Go through the material and return every line that contains the string "Supported".

++++ Supplied data

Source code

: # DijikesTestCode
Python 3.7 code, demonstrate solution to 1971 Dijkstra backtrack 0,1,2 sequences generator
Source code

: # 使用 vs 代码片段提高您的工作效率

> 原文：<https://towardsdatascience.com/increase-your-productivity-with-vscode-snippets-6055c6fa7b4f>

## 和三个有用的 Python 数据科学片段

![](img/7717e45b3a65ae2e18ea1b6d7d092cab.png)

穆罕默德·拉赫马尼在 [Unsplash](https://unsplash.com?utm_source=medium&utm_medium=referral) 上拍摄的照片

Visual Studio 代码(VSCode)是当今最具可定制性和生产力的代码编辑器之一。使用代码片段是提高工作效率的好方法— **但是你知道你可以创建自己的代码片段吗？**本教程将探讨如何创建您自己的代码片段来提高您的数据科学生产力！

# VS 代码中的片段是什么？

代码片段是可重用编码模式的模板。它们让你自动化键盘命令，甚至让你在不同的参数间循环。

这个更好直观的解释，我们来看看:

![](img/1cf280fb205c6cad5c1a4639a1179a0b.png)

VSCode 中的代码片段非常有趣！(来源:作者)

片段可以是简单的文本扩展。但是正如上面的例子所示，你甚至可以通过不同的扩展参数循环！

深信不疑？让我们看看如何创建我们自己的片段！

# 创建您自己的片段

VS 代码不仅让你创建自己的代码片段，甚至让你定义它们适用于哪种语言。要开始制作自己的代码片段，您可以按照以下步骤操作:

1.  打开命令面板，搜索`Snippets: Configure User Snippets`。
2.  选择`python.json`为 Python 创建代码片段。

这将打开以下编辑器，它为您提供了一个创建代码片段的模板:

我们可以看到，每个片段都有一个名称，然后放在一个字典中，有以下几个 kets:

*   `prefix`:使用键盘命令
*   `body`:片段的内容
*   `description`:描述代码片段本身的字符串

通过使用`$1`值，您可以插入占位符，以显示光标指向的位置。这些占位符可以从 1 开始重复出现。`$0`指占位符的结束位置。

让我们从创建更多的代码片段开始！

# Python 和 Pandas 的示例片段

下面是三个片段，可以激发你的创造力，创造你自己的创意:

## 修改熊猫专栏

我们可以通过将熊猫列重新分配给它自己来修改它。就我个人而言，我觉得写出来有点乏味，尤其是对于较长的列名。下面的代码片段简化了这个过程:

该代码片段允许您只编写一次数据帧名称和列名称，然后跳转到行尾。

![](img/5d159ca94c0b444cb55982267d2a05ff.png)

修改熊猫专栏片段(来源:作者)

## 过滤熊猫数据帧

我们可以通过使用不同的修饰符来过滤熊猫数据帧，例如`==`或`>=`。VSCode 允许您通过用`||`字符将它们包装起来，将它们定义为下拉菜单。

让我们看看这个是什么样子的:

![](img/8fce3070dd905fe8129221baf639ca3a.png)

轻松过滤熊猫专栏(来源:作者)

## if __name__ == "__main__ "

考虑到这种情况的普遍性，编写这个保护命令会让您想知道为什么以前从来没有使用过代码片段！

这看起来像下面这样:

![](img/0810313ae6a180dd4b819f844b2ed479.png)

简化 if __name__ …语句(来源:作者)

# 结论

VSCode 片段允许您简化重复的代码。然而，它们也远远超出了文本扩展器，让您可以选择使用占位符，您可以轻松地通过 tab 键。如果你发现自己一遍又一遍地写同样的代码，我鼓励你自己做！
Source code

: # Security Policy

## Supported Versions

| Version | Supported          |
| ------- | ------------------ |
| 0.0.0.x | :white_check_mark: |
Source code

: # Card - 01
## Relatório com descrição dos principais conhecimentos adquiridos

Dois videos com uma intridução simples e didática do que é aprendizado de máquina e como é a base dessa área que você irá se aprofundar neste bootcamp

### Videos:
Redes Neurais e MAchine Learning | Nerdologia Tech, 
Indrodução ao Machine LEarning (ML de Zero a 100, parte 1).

++++++++

_Task output:_
## Supported Versions
| Version | Supported          |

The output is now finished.